MSA modeling is a prime example of a problem where the computational complexity has forced pervasive reliance on approximations. MSAs are among the most widely utilized modeling techniques in bioinformatics as they provide the means to compare and analyze genetic sequences, unveiling evolutionary relationships and conserved regions [8]. This capacity is fundamental for various biological applications, including protein structure prediction, functional annotation, protein families classification, evolutionary modeling, and the understanding of genetic variation [9–12]. The forecast output of large-scale sequencing projects, such as the Earth BioGenome Project [13], will present the MSA field with major scale-up challenges requiring improvements well beyond the current state of the art [1].
While structure-based approaches to MSA have hitherto been limited by the availability of experimentally determined protein structures, recent progress in protein structure prediction [11, 14–16] raises the possibility of utilizing structural information in MSA at a large scale. This additional source of information is especially useful in highly divergent sequences, where the degree of conservation of measured or predicted protein folds can allow more robust alignments than sequence similarity alone [17, 18], but presents computational and deployment challenges. Recent work on using structurally augmented alphabets to improve the scalability of structural MSA [19, 20] confirms the fate of MSA methods as an -omics data integrative procedure. Consequently, a key objective is to provide the community with a generic and flexible deployment platform that integrates and compares all these methods.
Establishing such a unified framework brings several practical challenges. The most obvious issue is that the requirements of the new algorithms can be very diverse. For instance, they may rely on CPU, GPU, or a combination of both, require a local copy or cloud-based access to a large data corpus, and have complex chains of dependencies on libraries and tools. The community has long recognized these problems and it is now considered good practice to deploy scientific computation using workflow management systems [21], offering efficient task orchestration and resource management. Nextflow [22] has become one of the most popular of these solutions [23]. Nextflow is used by the nf-core community [24], aimed at developing and supporting standardized pipelines to cover all aspects of computational biology. The nf-core ecosystem provides a highly suitable environment for incorporating novel computational developments while ensuring they remain connected to the large corpus of existing methods.
In this application note, we introduce nf-core/multiplesequencealign: a framework designed to facilitate MSA deployment while providing rigorous performance evaluation and benchmark reporting.

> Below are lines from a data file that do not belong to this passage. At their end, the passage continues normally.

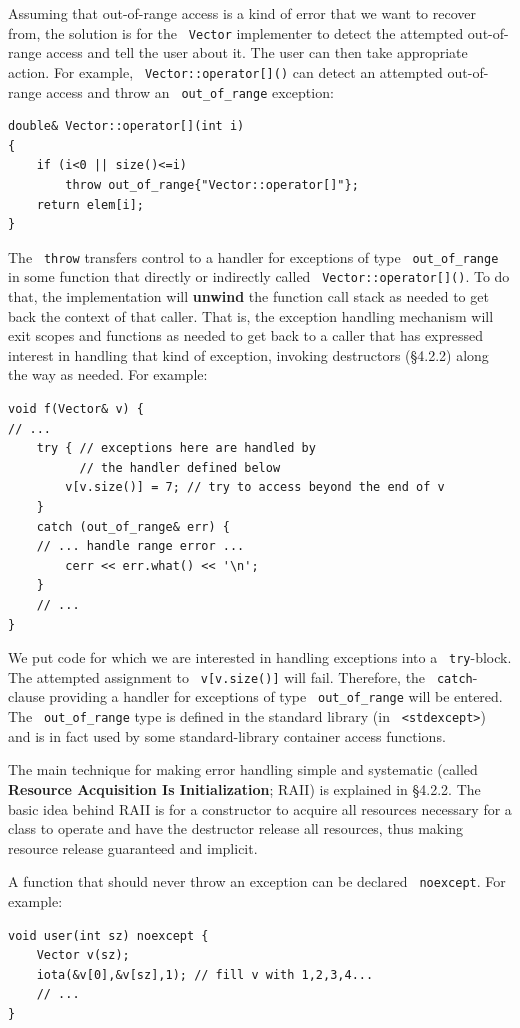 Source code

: \documentclass[11pt]{article}
\let\OldTexttt\texttt
\renewcommand{\texttt}[1]{\OldTexttt{\color{MidnightBlue} #1}}
\begin{document}
Assuming that out-of-range access is a kind of error that we want to recover from, the solution
is for the \texttt{Vector} implementer to detect the attempted out-of-range access and tell the user
about it. The user can then take appropriate action. For example, \texttt{Vector::operator[]()} can
detect an attempted out-of-range access and throw an \texttt{out\_of\_range} exception:
\begin{verbatim}
double& Vector::operator[](int i)
{
    if (i<0 || size()<=i)
        throw out_of_range{"Vector::operator[]"};
    return elem[i];
}
\end{verbatim}
The \texttt{throw} transfers control to a handler for exceptions of type \texttt{out\_of\_range} in some function that
directly or indirectly called \texttt{Vector::operator[]()}. To do that, the implementation will \textbf{unwind}
the function call stack as needed to get back the context of that caller. That is, the exception
handling mechanism will exit scopes and functions as needed to get back to a caller that has
expressed interest in handling that kind of exception, invoking destructors (§4.2.2) along the
way as needed. For example:

\begin{verbatim}
void f(Vector& v) {
// ...
    try { // exceptions here are handled by
          // the handler defined below
        v[v.size()] = 7; // try to access beyond the end of v
    }
    catch (out_of_range& err) {
    // ... handle range error ...
        cerr << err.what() << '\n';
    }
    // ...
}
\end{verbatim}

We put code for which we are interested in handling exceptions into a \texttt{try}-block. The attempted
assignment to \texttt{v[v.size()]} will fail. Therefore, the \texttt{catch}-clause providing a handler for
exceptions of type \texttt{out\_of\_range} will be entered. The \texttt{out\_of\_range} type is defined in the standard
library (in \texttt{<stdexcept>}) and is in fact used by some standard-library container access
functions.

The main technique for making error handling simple and systematic (called \textbf{Resource Acquisition
Is Initialization}; RAII) is explained in §4.2.2. The basic idea behind RAII is for a constructor
to acquire all resources necessary for a class to operate and have the destructor release all
resources, thus making resource release guaranteed and implicit.

A function that should never throw an exception can be declared \texttt{noexcept}. For example:
\begin{verbatim}
void user(int sz) noexcept {
    Vector v(sz);
    iota(&v[0],&v[sz],1); // fill v with 1,2,3,4...
    // ...
}
\end{verbatim}
\end{document}
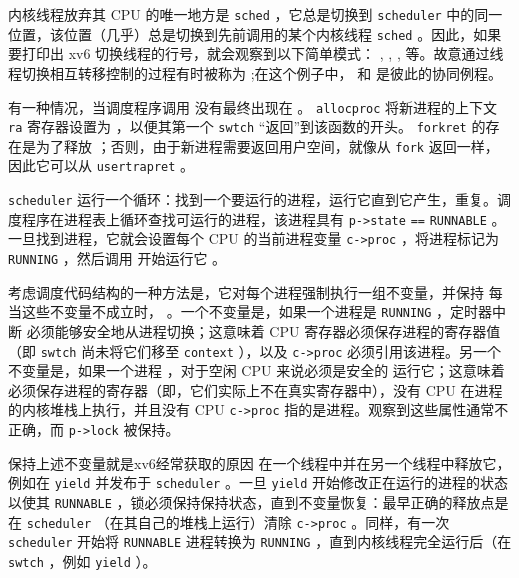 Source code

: 内核线程放弃其 CPU 的唯一地方是
    \lstinline{sched}    ，它总是切换到    \lstinline{scheduler}    中的同一位置，该位置（几乎）总是切换到先前调用的某个内核线程
    \lstinline{sched}    。因此，如果要打印出 xv6 切换线程的行号，就会观察到以下简单模式：
        ,
        ,
        ,
        等。故意通过线程切换相互转移控制的过程有时被称为
       ;在这个例子中，
        和
        是彼此的协同例程。  

有一种情况，当调度程序调用
        没有最终出现在
        。
    \lstinline{allocproc}    将新进程的上下文    \lstinline{ra}    寄存器设置为
        ，以便其第一个    \lstinline{swtch}    “返回”到该函数的开头。
    \lstinline{forkret}    的存在是为了释放
        ；否则，由于新进程需要返回用户空间，就像从    \lstinline{fork}    返回一样，因此它可以从
    \lstinline{usertrapret}    。  

   \lstinline{scheduler}   
        运行一个循环：找到一个要运行的进程，运行它直到它产生，重复。调度程序在进程表上循环查找可运行的进程，该进程具有
    \lstinline{p->state}   
    \lstinline{==}   
    \lstinline{RUNNABLE}    。一旦找到进程，它就会设置每个 CPU 的当前进程变量
    \lstinline{c->proc}    ，将进程标记为
    \lstinline{RUNNING}    ，然后调用
        开始运行它
        。  

考虑调度代码结构的一种方法是，它对每个进程强制执行一组不变量，并保持
 每当这些不变量不成立时，      。一个不变量是，如果一个进程是
    \lstinline{RUNNING}    ，定时器中断
        必须能够安全地从进程切换；这意味着 CPU 寄存器必须保存进程的寄存器值（即
    \lstinline{swtch}    尚未将它们移至
    \lstinline{context}    ），以及
    \lstinline{c->proc}    必须引用该进程。另一个不变量是，如果一个进程
        ，对于空闲 CPU 来说必须是安全的
        运行它；这意味着
        必须保存进程的寄存器（即，它们实际上不在真实寄存器中），没有 CPU 在进程的内核堆栈上执行，并且没有 CPU
    \lstinline{c->proc}    指的是进程。观察到这些属性通常不正确，而
    \lstinline{p->lock}    被保持。  

保持上述不变量就是xv6经常获取的原因
        在一个线程中并在另一个线程中释放它，例如在
    \lstinline{yield}    并发布于
    \lstinline{scheduler}    。一旦    \lstinline{yield}    开始修改正在运行的进程的状态以使其
    \lstinline{RUNNABLE}    ，锁必须保持保持状态，直到不变量恢复：最早正确的释放点是在
    \lstinline{scheduler}   （在其自己的堆栈上运行）清除
    \lstinline{c->proc}    。同样，有一次
    \lstinline{scheduler}    开始将    \lstinline{RUNNABLE}    进程转换为
    \lstinline{RUNNING}    ，直到内核线程完全运行后（在
    \lstinline{swtch}    ，例如
    \lstinline{yield}    ）。
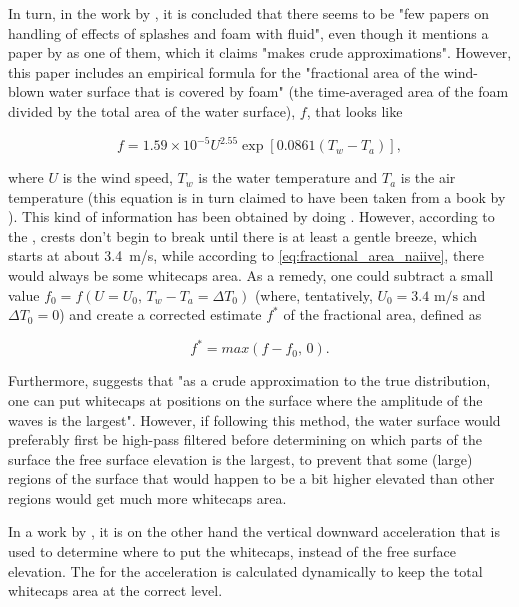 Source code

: In turn, in the work by \citet{Takahashi2003}, it is concluded that there seems to be "few papers on handling of effects of splashes and foam with fluid", even though it mentions a paper by \citet{Premovze2001} as one of them, which it claims "makes crude approximations". However, this paper includes an empirical formula for the "fractional area of the wind-blown water surface that is covered by foam" (the time-averaged area of the foam divided by the total area of the water surface), $f$, that looks like

\begin{equation} \label{eq:fractional_area_naiive}
f = 1.59 \times 10^{-5}U^{2.55}\exp[0.0861(T_w - T_a)],
\end{equation}

where $U$ is the wind speed, $T_w$ is the water temperature and $T_a$ is the air temperature (this equation is in turn claimed to have been taken from a book by \citet{Monahan1986}). This kind of information has been obtained by doing . However, according to the , crests don't begin to break until there is at least a gentle breeze, which starts at about \mbox{3.4 m/s}, while according to \eqref{eq:fractional_area_naiive}, there would always be some whitecaps area. As a remedy, one could subtract a small value ${f_0 = f(U=U_0,\, T_w-T_a=\Delta T_0)}$ (where, tentatively, ${U_0 = 3.4\text{ m/s}}$ and ${\Delta T_0 = 0}$) and create a corrected estimate $f^*$ of the fractional area, defined as

\begin{equation}
f^* = max(f-f_0,\,0).
\end{equation}

Furthermore, \citeauthor{Premovze2001} suggests that "as a crude approximation to the true distribution, one can put whitecaps at positions on the surface where the amplitude of the waves is the largest". However, if following this method, the water surface would preferably first be high-pass filtered before determining on which parts of the surface the free surface elevation is the largest, to prevent that some (large) regions of the surface that would happen to be a bit higher elevated than other regions would get much more whitecaps area.

In a work by \citet{Monnier}, it is on the other hand the vertical downward acceleration that is used to determine where to put the whitecaps, instead of the free surface elevation. The \threshold for the acceleration is calculated dynamically to keep the total whitecaps area at the correct level.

Harnessing Nextflow’s DSL2 extension [23], the pipeline’s modular design enables the easy integration of newly developed methods. In this first installment, we have integrated all the methods used for a recent large-scale benchmark [1]: ClustalO [25], FAMSA [26], Kalign3 [27], LearnMSA [28], MAFFT [29], MAGUS [30], Muscle5 [31], Regressive [32], and UPP2 [33], as well as other widely used tools such as T-Coffee [34] and structure-based aligners: FoldMason [19], mTM-Align [35], and 3D-Coffee [18]. The large-scale capacities of most of these components were previously benchmarked [1]. Yet nf-core/multiplesequencealign is as much a functional pipeline as a seed for an MSA ecosystem in which all members of the community should feel invited to integrate their own MSA methods. Its documentation has therefore been developed for both tool users and developers. This framework should also be considered a pilot for other bioinformatics problems that require the deployment and comparison of alternative modeling methods, such as protein structure prediction, differential expression analysis, and other computationally complex tasks.
Materials and methods
Implementation
nf-core/multiplesequencealign is written in Nextflow [22] DSL2 syntax [23] and is part of the “nf-core” collection of bioinformatics workflows [24]. The modular nature of DSL2 extension is crucial to allow (i) the reusability of the individual modules as well as (ii) the integration of new components into the pipeline, such as new MSA algorithms or evaluation techniques (see the “Integration of new methods” section). As required by the nf-core guidelines, each of the modules is provided with a stable software environment via either the conda package manager or software containers such as Docker and Singularity. The implementation in Nextflow combined with the usage of software containers ensures the reproducibility and portability of nf-core/multiplesequencealign across various computing environments (local computers, HPC clusters, and different cloud providers). A contained test dataset is used for continuous integration testing and provided at https://github.com/nf-core/test-datasets/tree/multiplesequencealign. A full-size dataset is provided at s3://ngi-igenomes/testdata/nf-core/pipelines/multiplesequencealign/1.1.1 and is used to test the pipeline on AWS. The pipeline also comes with extensive documentation of its parameters and usage to be found at https://nf-co.re/multiplesequencealign.
Input
The minimal input for the pipeline consists of either a FASTA file or a set of protein structures, in addition to the specification of which MSA tool to use. The input can be provided in two alternative ways: (i) The parameters --seqs and --pdbs_dir can be used to provide the FASTA file and/or the set of protein structures, respectively, --tree, --args_tree,--aligner, and --args_aligner to provide the directives of which combination of guide tree and aligner to use. This will only allow deploying one dataset using one method for each pipeline run. (ii) Alternatively, to deploy the pipeline on multiple samples and multiple tools in parallel, the pipeline’s input must consist of two CSV files. The one received by the parameter --input contains the information about the input files, such as the sequences to be aligned, any accessory information to the sequences (e.g. protein structures), and reference alignments to be used for benchmarking. For basic MSA deployment, either the protein sequences or structures are sufficient input, depending on the MSA tools specified. The remaining inputs are optionally used by other modes of the pipeline, such as benchmarking. The second CSV received by the parameter --tools contains instructions about which of the tools are to be deployed. Each row specifies one combination of tools, specifically of a guide tree and an assembly method, and the specific combination of flags for both the guide tree and the assembly. A more extensive description of how to build each of the input files can be found in the pipeline’s documentation.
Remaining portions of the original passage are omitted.